(547f) Optimal Design and Dynamic Modeling of Microtube Recuperators in an Indirect Supercritical Carbon Dioxide Recompression Brayton Power Cycle

Supercritical carbon dioxide (sCO₂) has strong potential as the working fluid for power generation cycles because of the potential for high efficiency, compact equipment, and lower costs. For instance, the highly-recuperated recompression Brayton cycle will use compact recuperators, rather than conventional shell-and-tube heat exchangers, resulting in a lower capital cost and footprint for the sCO₂ application. In the sCO₂ Brayton cycle, the overall thermal efficiency strongly depends on the design and performance of the recuperators because of the smaller cycle pressure ratio and the higher temperature of the turbine outlet stream exchanging heat with the cooler, compressed CO₂ entering the turbine inlet. Thus, the compact recuperator design is important. Furthermore, modeling the dynamic behavior is particularly important with regards to its impact within the cycle model for analyzing systems control and operation. It is also noted that the transport and thermodynamic properties of CO₂ vary considerably near its critical and pseudo-critical points, which makes most of the design approach and conventional thermal-hydraulic correlations based on the constant property assumption not suitable. Hence, instead of using conventional heat exchanger models available in commercial process modeling software, customized models must be developed.

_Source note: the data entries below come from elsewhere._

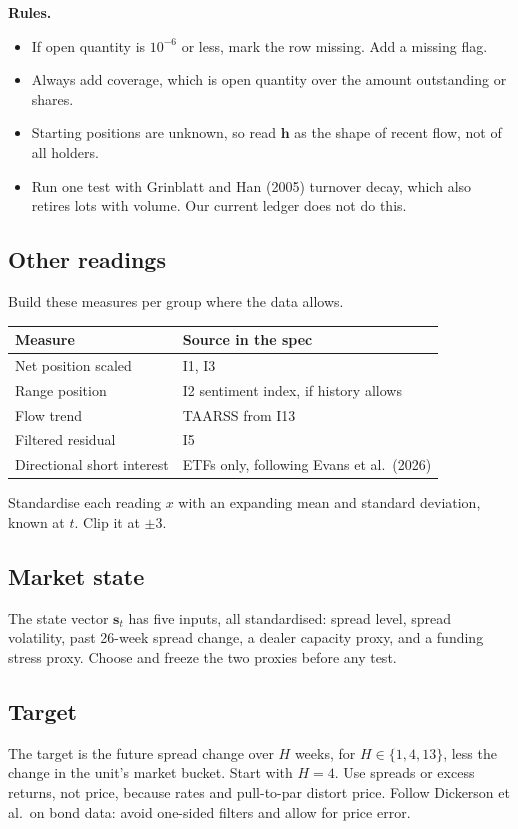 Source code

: \documentclass[11pt]{article}
\begin{document}
\textbf{Rules.}
\begin{itemize}
\item If open quantity is $10^{-6}$ or less, mark the row missing. Add a missing flag.
\item Always add coverage, which is open quantity over the amount outstanding or shares.
\item Starting positions are unknown, so read $\mathbf{h}$ as the shape of recent flow, not of all holders.
\item Run one test with Grinblatt and Han (2005) turnover decay, which also retires lots with volume. Our current ledger does not do this.
\end{itemize}

\subsection{Other readings}
Build these measures per group where the data allows.
\begin{center}\small
\begin{tabular}{@{}ll@{}}
\toprule
Measure & Source in the spec \\
\midrule
Net position scaled & I1, I3 \\
Range position & I2 sentiment index, if history allows \\
Flow trend & TAARSS from I13 \\
Filtered residual & I5 \\
Directional short interest & ETFs only, following Evans et al.\ (2026) \\
\bottomrule
\end{tabular}
\end{center}
Standardise each reading $x$ with an expanding mean and standard deviation, known at $t$. Clip it at $\pm 3$.

\subsection{Market state}
The state vector $\mathbf{s}_t$ has five inputs, all standardised: spread level, spread volatility, past 26-week spread change, a dealer capacity proxy, and a funding stress proxy. Choose and freeze the two proxies before any test.

\subsection{Target}
The target is the future spread change over $H$ weeks, for $H \in \{1, 4, 13\}$, less the change in the unit's market bucket. Start with $H=4$. Use spreads or excess returns, not price, because rates and pull-to-par distort price. Follow Dickerson et al.\ on bond data: avoid one-sided filters and allow for price error.
\end{document}
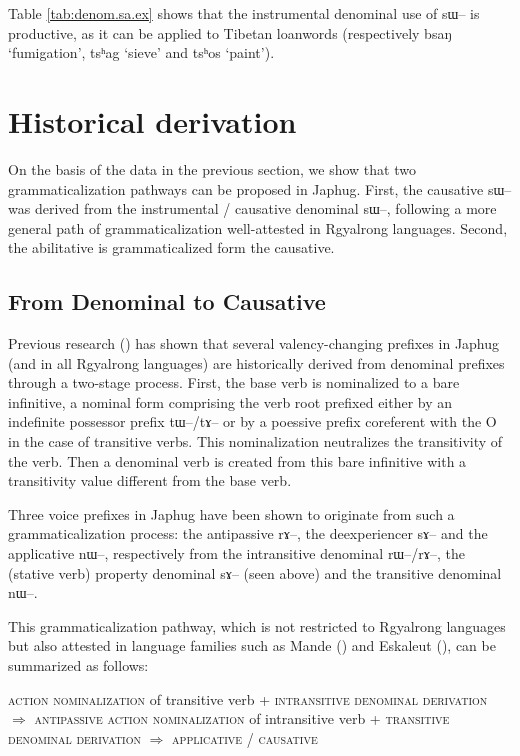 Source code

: \documentclass[oldfontcommands,oneside,a4paper,11pt]{article}
\newcommand{\ipa}[1]{{\phon \mbox{#1}}} %
\begin{document}
 Table \ref{tab:denom.sa.ex} shows that the instrumental   denominal use of \ipa{sɯ--} is productive, as it can be applied to Tibetan loanwords (respectively \ipa{bsaŋ} `fumigation', \ipa{tsʰag} `sieve' and \ipa{tsʰos} `paint').
 
 

\section{Historical derivation}
On the basis of the data in the previous section, we show that two grammaticalization pathways can be proposed in Japhug. First, the causative \ipa{sɯ--} was derived from the instrumental / causative denominal \ipa{sɯ--}, following a more general path of grammaticalization well-attested in Rgyalrong languages. Second, the abilitative is grammaticalized form the causative.

\subsection{From Denominal to Causative}
Previous research (\citealt{jacques14antipassive}) has shown that several valency-changing prefixes in Japhug (and in all Rgyalrong languages) are historically derived from denominal prefixes through a two-stage process. First, the base verb is nominalized to a bare infinitive, a nominal form comprising the verb root prefixed  either by an indefinite possessor prefix \ipa{tɯ--/tɤ--} or by a poessive prefix coreferent with the O in the case of transitive verbs. This nominalization neutralizes the transitivity of the verb. Then a denominal verb is created from this bare infinitive with a transitivity value different from the base verb. 

Three voice prefixes in Japhug have been shown to originate from such a grammaticalization process: the antipassive \ipa{rɤ--}, the deexperiencer \ipa{sɤ--} and the applicative \ipa{nɯ--}, respectively from the intransitive denominal \ipa{rɯ--/rɤ--}, the (stative verb) property denominal \ipa{sɤ--} (seen above) and the transitive denominal \ipa{nɯ--}.

This grammaticalization pathway, which is not restricted to Rgyalrong languages but also attested in language families such as Mande (\citealt{creissels12antip}) and Eskaleut (\citet{fortescue96halftrans}),  can be summarized as follows:


\begin{exe}
\ex \label{ex:pathway}
\glt \textsc{action nominalization} of transitive verb + \textsc{intransitive denominal derivation} $\Rightarrow$ \textsc{antipassive}
\ex
\glt \textsc{action nominalization} of intransitive verb + \textsc{transitive denominal derivation} $\Rightarrow$ \textsc{applicative} / \textsc{causative}
\end{exe}
\end{document}
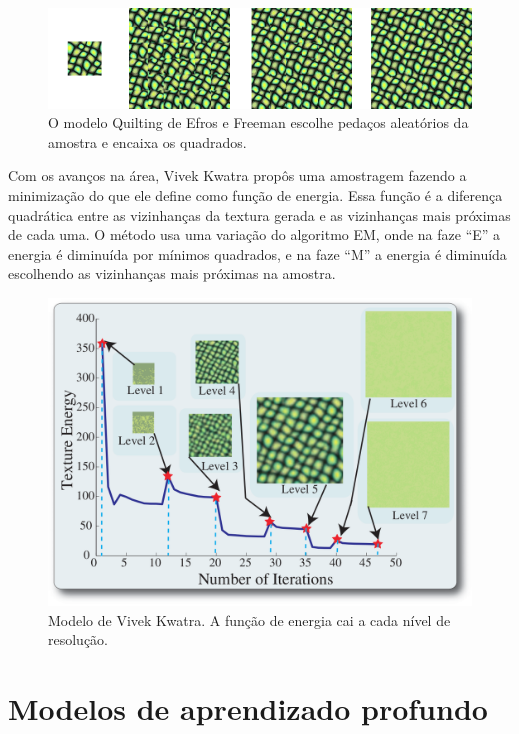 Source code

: \begin{figure}[!ht]
	\includegraphics[width=\linewidth]{files/assets/articles/efros2.png}
	\caption{O modelo Quilting de Efros e Freeman escolhe pedaços
	aleatórios da amostra e encaixa os quadrados.}
	\label{img:preview}
\end{figure}

Com os avanços na área,
Vivek Kwatra \cite{Kwatra2005} propôs
uma amostragem fazendo a minimização
do que ele define como função de energia. 
Essa função é a diferença quadrática
entre as vizinhanças da textura gerada
e as vizinhanças mais próximas de cada uma.
O método usa uma variação do algoritmo EM, 
onde na faze ``E'' a energia é diminuída
por mínimos quadrados, e na faze ``M'' a
energia é diminuída escolhendo as
vizinhanças mais próximas na amostra.

\begin{figure}[!ht]
	\centering
	\includegraphics[width=\linewidth*2/3]{files/assets/articles/kwatra.png}
	\caption{Modelo de Vivek Kwatra. A função de energia 
	cai a cada nível de resolução.}
	\label{img:preview}
\end{figure}


\newpage
\section{Modelos de aprendizado profundo}

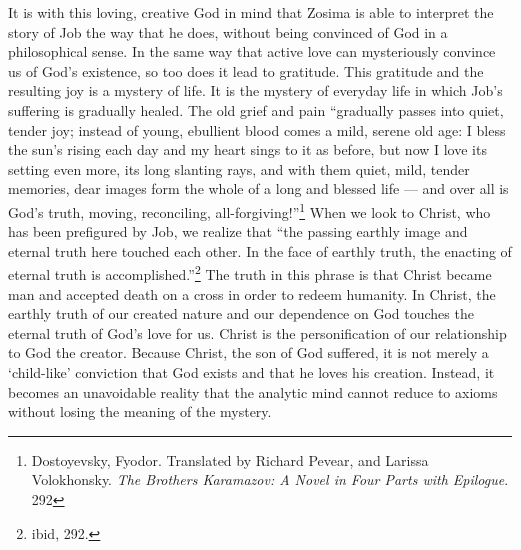 It is with this loving, creative God in mind that Zosima is able to interpret the story of Job the way that  he does, without being convinced of God in a philosophical sense. In the same way that active love can mysteriously convince us of God's existence, so too does it lead to gratitude. This gratitude and the resulting joy is a mystery of life.  It is the mystery of everyday life in which Job's suffering is gradually healed. The old grief and pain ``gradually passes into quiet, tender joy; instead of young, ebullient blood comes a mild, serene old age: I bless the sun's rising each day and my heart sings to it as before, but now I love its setting even more, its long slanting rays, and with them quiet, mild, tender memories, dear images form the whole of a long and blessed life --- and over all is God's truth, moving, reconciling, all-forgiving!''\footnote{Dostoyevsky, Fyodor. Translated by Richard Pevear, and Larissa Volokhonsky. \emph{The Brothers Karamazov: A Novel in Four Parts with Epilogue}. 292} When we look to Christ, who has been prefigured by Job, we realize that ``the passing earthly image and eternal truth here touched each other. In the face of earthly truth, the enacting of eternal truth is accomplished.''\footnote{ibid, 292.}  The truth in this phrase is that Christ became man and accepted death on a cross in order to redeem humanity.  In Christ, the earthly truth of our created nature and our dependence on God touches the eternal truth of God's love for us.  Christ is the personification of our relationship to God the creator.  Because Christ, the son of God suffered, it is not merely a `child-like' conviction that God exists and that he loves his creation. Instead, it becomes an unavoidable reality that the analytic mind cannot reduce to axioms without losing the meaning of the mystery. 

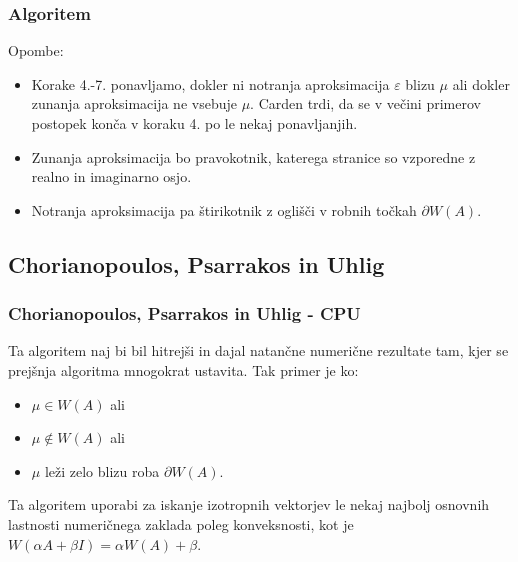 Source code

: \documentclass{beamer}
\begin{document}
\begin{frame}
\frametitle{Algoritem}
Opombe: 
\begin{itemize}
\item Korake 4.-7. ponavljamo, dokler ni notranja aproksimacija $\varepsilon$ blizu $\mu$ ali dokler zunanja aproksimacija ne vsebuje $\mu$. Carden trdi, da se v večini primerov postopek konča v koraku 4. po le nekaj ponavljanjih.\\
\item Zunanja aproksimacija bo pravokotnik, katerega stranice so vzporedne z realno in imaginarno osjo.
\item Notranja aproksimacija pa štirikotnik z oglišči v robnih točkah $\partial W(A)$.
\end{itemize}
\end{frame}
\subsection{Chorianopoulos, Psarrakos in Uhlig}
\begin{frame}
\frametitle{Chorianopoulos, Psarrakos in Uhlig - CPU}
Ta algoritem naj bi bil hitrejši in dajal natančne numerične rezultate tam, kjer se prejšnja algoritma mnogokrat ustavita. Tak primer je ko:\medskip
\begin{itemize}
\item $\mu \in W(A)$ ali 
\item $\mu \not\in W(A)$ ali 
\item $\mu$ leži zelo blizu roba $\partial W(A)$. 
\end{itemize}
Ta algoritem uporabi za iskanje izotropnih vektorjev le nekaj najbolj osnovnih lastnosti numeričnega zaklada poleg konveksnosti, kot je $W(\alpha A +\beta I)=\alpha W(A) +\beta$.
\end{frame}
\end{document}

With this motivation, a rigorous design model has been developed using Aspen Custom Modeler for high-temperature and low-temperature microtube recuperators in an indirect sCO₂ Brayton recompression cycle with improved steady-state economic characteristics and preferred dynamic performance characteristics. Additionally, a dynamic model has been developed to simulate the operating conditions spanning normal design point, to startup, shut down and other off-design conditions. This model is imported to a system-level dynamic model of the entire sCO₂ Brayton cycle to improve simulation accuracy when investigating the system dynamic behavior and developing advanced control strategies. In both models, the recuperators are discretized along the axes to handle the changing properties, and simulated with rigorous thermal-hydraulic correlations and commercially available microtube sizes. In this presentation, we will focus on the following aspects: (1) one-dimensional steady-state design approach of the recuperators in sCO₂ Brayton cycle, (2) design optimization for better economics along with superior dynamic characteristics by considering various objectives such as maximization of the heat transfer area, maximization of the compactness, minimization of the metal mass, minimization of the thermal residence time, by using successive quadratic programming algorithm, (3) sensitivity studies of different values of the design parameters, such as minimum temperature approach and maximum allowable pressure drop, which highly impact the thermal efficiency and the economic performance of the entire sCO₂ Brayton cycle, (4) two-dimensional dynamic model of the recuperators spanning both design and off-design conditions, and (5) re-design to obtain superior transient response of the recuperators.